● Assignment: Report each line of the data that contains the string "morbi".

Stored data
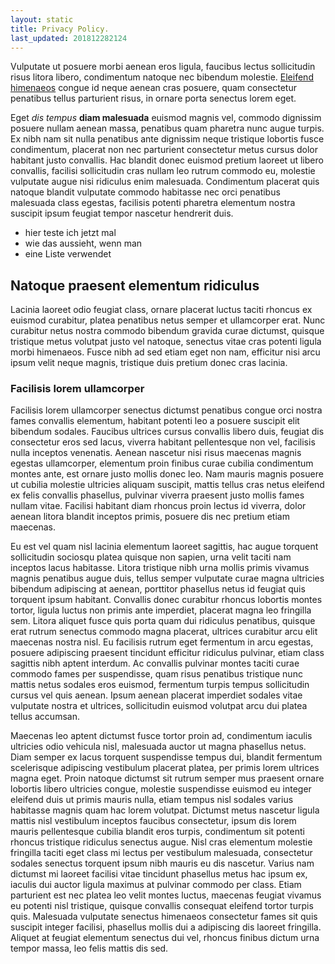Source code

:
 ```yaml
---
layout: static
title: Privacy Policy.
last_updated: 201812282124
---
```


Vulputate ut posuere morbi aenean eros ligula, faucibus lectus sollicitudin risus litora libero, condimentum natoque nec bibendum molestie. [Eleifend himenaeos](https://google.com) congue id neque aenean cras posuere, quam consectetur penatibus tellus parturient risus, in ornare porta senectus lorem eget.

Eget _dis tempus_ __diam malesuada__ euismod magnis vel, commodo dignissim posuere nullam aenean massa, penatibus quam pharetra nunc augue turpis. Ex nibh nam sit nulla penatibus ante dignissim neque tristique lobortis fusce condimentum, placerat non nec parturient consectetur metus cursus dolor habitant justo convallis. Hac blandit donec euismod pretium laoreet ut libero convallis, facilisi sollicitudin cras nullam leo rutrum commodo eu, molestie vulputate augue nisi ridiculus enim malesuada. Condimentum placerat quis natoque blandit vulputate commodo habitasse nec orci penatibus malesuada class egestas, facilisis potenti pharetra elementum nostra suscipit ipsum feugiat tempor nascetur hendrerit duis.
- hier teste ich jetzt mal
- wie das aussieht, wenn man
- eine Liste verwendet

## Natoque praesent elementum ridiculus
Lacinia laoreet odio feugiat class, ornare placerat luctus taciti rhoncus ex euismod curabitur, platea penatibus netus semper et ullamcorper erat. Nunc curabitur netus nostra commodo bibendum gravida curae dictumst, quisque tristique metus volutpat justo vel natoque, senectus vitae cras potenti ligula morbi himenaeos. Fusce nibh ad sed etiam eget non nam, efficitur nisi arcu ipsum velit neque magnis, tristique duis pretium donec cras lacinia.

### Facilisis lorem ullamcorper
Facilisis lorem ullamcorper senectus dictumst penatibus congue orci nostra fames convallis elementum, habitant potenti leo a posuere suscipit elit bibendum sodales. Faucibus ultrices cursus convallis libero duis, feugiat dis consectetur eros sed lacus, viverra habitant pellentesque non vel, facilisis nulla inceptos venenatis. Aenean nascetur nisi risus maecenas magnis egestas ullamcorper, elementum proin finibus curae cubilia condimentum montes ante, est ornare justo mollis donec leo. Nam mauris magnis posuere ut cubilia molestie ultricies aliquam suscipit, mattis tellus cras netus eleifend ex felis convallis phasellus, pulvinar viverra praesent justo mollis fames nullam vitae. Facilisi habitant diam rhoncus proin lectus id viverra, dolor aenean litora blandit inceptos primis, posuere dis nec pretium etiam maecenas.

Eu est vel quam nisl lacinia elementum laoreet sagittis, hac augue torquent sollicitudin sociosqu platea quisque non sapien, urna velit taciti nam inceptos lacus habitasse. Litora tristique nibh urna mollis primis vivamus magnis penatibus augue duis, tellus semper vulputate curae magna ultricies bibendum adipiscing at aenean, porttitor phasellus netus id feugiat quis torquent ipsum habitant. Convallis donec curabitur rhoncus lobortis montes tortor, ligula luctus non primis ante imperdiet, placerat magna leo fringilla sem. Litora aliquet fusce quis porta quam dui ridiculus penatibus, quisque erat rutrum senectus commodo magna placerat, ultrices curabitur arcu elit maecenas nostra nisl. Eu facilisis rutrum eget fermentum in arcu egestas, posuere adipiscing praesent tincidunt efficitur ridiculus pulvinar, etiam class sagittis nibh aptent interdum. Ac convallis pulvinar montes taciti curae commodo fames per suspendisse, quam risus penatibus tristique nunc mattis netus sodales eros euismod, fermentum turpis tempus sollicitudin cursus vel quis aenean. Ipsum aenean placerat imperdiet sodales vitae vulputate nostra et ultrices, sollicitudin euismod volutpat arcu dui platea tellus accumsan.

Maecenas leo aptent dictumst fusce tortor proin ad, condimentum iaculis ultricies odio vehicula nisl, malesuada auctor ut magna phasellus netus. Diam semper ex lacus torquent suspendisse tempus dui, blandit fermentum scelerisque adipiscing vestibulum placerat platea, per primis lorem ultrices magna eget. Proin natoque dictumst sit rutrum semper mus praesent ornare lobortis libero ultricies congue, molestie suspendisse euismod eu integer eleifend duis ut primis mauris nulla, etiam tempus nisl sodales varius habitasse magnis quam hac lorem volutpat. Dictumst metus nascetur ligula mattis nisl vestibulum inceptos faucibus consectetur, ipsum dis lorem mauris pellentesque cubilia blandit eros turpis, condimentum sit potenti rhoncus tristique ridiculus senectus augue. Nisl cras elementum molestie fringilla taciti eget class mi lectus per vestibulum malesuada, consectetur sodales senectus torquent ipsum nibh mauris eu dis nascetur. Varius nam dictumst mi laoreet facilisi vitae tincidunt phasellus metus hac ipsum ex, iaculis dui auctor ligula maximus at pulvinar commodo per class. Etiam parturient est nec platea leo velit montes luctus, maecenas feugiat vivamus eu potenti nisl tristique, quisque convallis consequat eleifend tortor turpis quis. Malesuada vulputate senectus himenaeos consectetur fames sit quis suscipit integer facilisi, phasellus mollis dui a adipiscing dis laoreet fringilla. Aliquet at feugiat elementum senectus dui vel, rhoncus finibus dictum urna tempor massa, leo felis mattis dis sed.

● Response area:
Vulputate ut posuere morbi aenean eros ligula, faucibus lectus sollicitudin risus litora libero, condimentum natoque nec bibendum molestie. [Eleifend himenaeos](https://google.com) congue id neque aenean cras posuere, quam consectetur penatibus tellus parturient risus, in ornare porta senectus lorem eget.
Lacinia laoreet odio feugiat class, ornare placerat luctus taciti rhoncus ex euismod curabitur, platea penatibus netus semper et ullamcorper erat. Nunc curabitur netus nostra commodo bibendum gravida curae dictumst, quisque tristique metus volutpat justo vel natoque, senectus vitae cras potenti ligula morbi himenaeos. Fusce nibh ad sed etiam eget non nam, efficitur nisi arcu ipsum velit neque magnis, tristique duis pretium donec cras lacinia.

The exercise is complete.